**Exercise**:
Here are some entries; quote each one exactly.

Data for the task Start Marker

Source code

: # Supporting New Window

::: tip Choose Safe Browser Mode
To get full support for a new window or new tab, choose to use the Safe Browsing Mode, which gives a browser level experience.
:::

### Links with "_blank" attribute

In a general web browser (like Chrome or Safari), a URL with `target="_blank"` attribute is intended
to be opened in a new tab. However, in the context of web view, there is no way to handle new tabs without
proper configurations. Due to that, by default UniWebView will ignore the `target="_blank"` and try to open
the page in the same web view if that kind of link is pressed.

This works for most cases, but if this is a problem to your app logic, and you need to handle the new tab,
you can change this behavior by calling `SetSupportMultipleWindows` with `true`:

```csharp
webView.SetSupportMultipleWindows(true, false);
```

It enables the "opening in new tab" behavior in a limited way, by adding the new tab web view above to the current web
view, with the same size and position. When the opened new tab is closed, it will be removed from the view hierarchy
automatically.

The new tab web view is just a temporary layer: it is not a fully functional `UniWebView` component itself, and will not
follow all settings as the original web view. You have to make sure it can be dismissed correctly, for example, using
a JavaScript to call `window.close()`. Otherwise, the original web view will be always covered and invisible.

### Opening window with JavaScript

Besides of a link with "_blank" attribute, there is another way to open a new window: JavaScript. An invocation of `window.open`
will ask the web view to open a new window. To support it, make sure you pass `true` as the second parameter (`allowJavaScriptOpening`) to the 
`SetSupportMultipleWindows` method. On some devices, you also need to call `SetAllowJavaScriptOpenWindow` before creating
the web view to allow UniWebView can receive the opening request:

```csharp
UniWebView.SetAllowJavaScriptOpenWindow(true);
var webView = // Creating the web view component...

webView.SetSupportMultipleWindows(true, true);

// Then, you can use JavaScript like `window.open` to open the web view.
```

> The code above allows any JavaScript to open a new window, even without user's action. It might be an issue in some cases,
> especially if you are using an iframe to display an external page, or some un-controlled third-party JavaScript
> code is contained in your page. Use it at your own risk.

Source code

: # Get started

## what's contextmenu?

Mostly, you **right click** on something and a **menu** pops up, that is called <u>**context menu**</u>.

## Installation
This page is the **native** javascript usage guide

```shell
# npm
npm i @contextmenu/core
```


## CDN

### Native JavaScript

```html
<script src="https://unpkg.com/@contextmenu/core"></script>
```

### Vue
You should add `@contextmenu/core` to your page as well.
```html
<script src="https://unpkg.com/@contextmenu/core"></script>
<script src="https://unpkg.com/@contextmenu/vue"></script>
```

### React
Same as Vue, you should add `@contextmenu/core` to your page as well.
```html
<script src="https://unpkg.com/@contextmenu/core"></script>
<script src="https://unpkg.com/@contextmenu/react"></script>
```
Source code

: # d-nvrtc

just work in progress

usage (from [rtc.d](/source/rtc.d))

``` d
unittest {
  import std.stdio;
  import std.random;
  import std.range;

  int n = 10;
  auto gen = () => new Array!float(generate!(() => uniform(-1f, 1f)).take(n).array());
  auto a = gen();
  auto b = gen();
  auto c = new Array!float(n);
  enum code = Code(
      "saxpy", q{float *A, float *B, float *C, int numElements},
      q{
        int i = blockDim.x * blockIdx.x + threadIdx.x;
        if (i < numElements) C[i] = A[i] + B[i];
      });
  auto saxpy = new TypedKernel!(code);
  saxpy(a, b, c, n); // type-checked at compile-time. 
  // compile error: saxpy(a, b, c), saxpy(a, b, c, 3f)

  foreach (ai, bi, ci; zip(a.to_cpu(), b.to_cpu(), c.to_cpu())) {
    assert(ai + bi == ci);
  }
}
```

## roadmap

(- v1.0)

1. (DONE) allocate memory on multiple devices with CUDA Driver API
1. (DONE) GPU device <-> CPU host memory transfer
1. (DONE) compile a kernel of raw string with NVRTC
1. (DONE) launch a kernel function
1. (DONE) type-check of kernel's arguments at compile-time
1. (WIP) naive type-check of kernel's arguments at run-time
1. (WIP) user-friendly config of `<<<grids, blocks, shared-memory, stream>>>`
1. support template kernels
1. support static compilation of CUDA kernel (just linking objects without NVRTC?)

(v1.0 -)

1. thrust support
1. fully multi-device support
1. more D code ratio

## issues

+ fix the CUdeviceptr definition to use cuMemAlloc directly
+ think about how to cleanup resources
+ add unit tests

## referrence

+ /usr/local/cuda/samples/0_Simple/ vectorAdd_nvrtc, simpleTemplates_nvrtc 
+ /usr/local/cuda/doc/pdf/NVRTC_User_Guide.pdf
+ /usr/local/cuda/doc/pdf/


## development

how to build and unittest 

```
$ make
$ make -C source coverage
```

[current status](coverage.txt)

Data for the task End Marker

**Response**:
Source code

: # Supporting New Window

::: tip Choose Safe Browser Mode
To get full support for a new window or new tab, choose to use the Safe Browsing Mode, which gives a browser level experience.
:::

### Links with "_blank" attribute

In a general web browser (like Chrome or Safari), a URL with `target="_blank"` attribute is intended
to be opened in a new tab. However, in the context of web view, there is no way to handle new tabs without
proper configurations. Due to that, by default UniWebView will ignore the `target="_blank"` and try to open
the page in the same web view if that kind of link is pressed.

This works for most cases, but if this is a problem to your app logic, and you need to handle the new tab,
you can change this behavior by calling `SetSupportMultipleWindows` with `true`:

```csharp
webView.SetSupportMultipleWindows(true, false);
```

It enables the "opening in new tab" behavior in a limited way, by adding the new tab web view above to the current web
view, with the same size and position. When the opened new tab is closed, it will be removed from the view hierarchy
automatically.

The new tab web view is just a temporary layer: it is not a fully functional `UniWebView` component itself, and will not
follow all settings as the original web view. You have to make sure it can be dismissed correctly, for example, using
a JavaScript to call `window.close()`. Otherwise, the original web view will be always covered and invisible.

### Opening window with JavaScript

Besides of a link with "_blank" attribute, there is another way to open a new window: JavaScript. An invocation of `window.open`
will ask the web view to open a new window. To support it, make sure you pass `true` as the second parameter (`allowJavaScriptOpening`) to the 
`SetSupportMultipleWindows` method. On some devices, you also need to call `SetAllowJavaScriptOpenWindow` before creating
the web view to allow UniWebView can receive the opening request:

```csharp
UniWebView.SetAllowJavaScriptOpenWindow(true);
var webView = // Creating the web view component...

webView.SetSupportMultipleWindows(true, true);

// Then, you can use JavaScript like `window.open` to open the web view.
```

> The code above allows any JavaScript to open a new window, even without user's action. It might be an issue in some cases,
> especially if you are using an iframe to display an external page, or some un-controlled third-party JavaScript
> code is contained in your page. Use it at your own risk.

Source code

: # Get started

## what's contextmenu?

Mostly, you **right click** on something and a **menu** pops up, that is called <u>**context menu**</u>.

## Installation
This page is the **native** javascript usage guide

```shell
# npm
npm i @contextmenu/core
```


## CDN

### Native JavaScript

```html
<script src="https://unpkg.com/@contextmenu/core"></script>
```

### Vue
You should add `@contextmenu/core` to your page as well.
```html
<script src="https://unpkg.com/@contextmenu/core"></script>
<script src="https://unpkg.com/@contextmenu/vue"></script>
```

### React
Same as Vue, you should add `@contextmenu/core` to your page as well.
```html
<script src="https://unpkg.com/@contextmenu/core"></script>
<script src="https://unpkg.com/@contextmenu/react"></script>
```
Source code

: # d-nvrtc

just work in progress

usage (from [rtc.d](/source/rtc.d))

``` d
unittest {
  import std.stdio;
  import std.random;
  import std.range;

  int n = 10;
  auto gen = () => new Array!float(generate!(() => uniform(-1f, 1f)).take(n).array());
  auto a = gen();
  auto b = gen();
  auto c = new Array!float(n);
  enum code = Code(
      "saxpy", q{float *A, float *B, float *C, int numElements},
      q{
        int i = blockDim.x * blockIdx.x + threadIdx.x;
        if (i < numElements) C[i] = A[i] + B[i];
      });
  auto saxpy = new TypedKernel!(code);
  saxpy(a, b, c, n); // type-checked at compile-time. 
  // compile error: saxpy(a, b, c), saxpy(a, b, c, 3f)

  foreach (ai, bi, ci; zip(a.to_cpu(), b.to_cpu(), c.to_cpu())) {
    assert(ai + bi == ci);
  }
}
```

## roadmap

(- v1.0)

1. (DONE) allocate memory on multiple devices with CUDA Driver API
1. (DONE) GPU device <-> CPU host memory transfer
1. (DONE) compile a kernel of raw string with NVRTC
1. (DONE) launch a kernel function
1. (DONE) type-check of kernel's arguments at compile-time
1. (WIP) naive type-check of kernel's arguments at run-time
1. (WIP) user-friendly config of `<<<grids, blocks, shared-memory, stream>>>`
1. support template kernels
1. support static compilation of CUDA kernel (just linking objects without NVRTC?)

(v1.0 -)

1. thrust support
1. fully multi-device support
1. more D code ratio

## issues

+ fix the CUdeviceptr definition to use cuMemAlloc directly
+ think about how to cleanup resources
+ add unit tests

## referrence

+ /usr/local/cuda/samples/0_Simple/ vectorAdd_nvrtc, simpleTemplates_nvrtc 
+ /usr/local/cuda/doc/pdf/NVRTC_User_Guide.pdf
+ /usr/local/cuda/doc/pdf/


## development

how to build and unittest 

```
$ make
$ make -C source coverage
```

[current status](coverage.txt)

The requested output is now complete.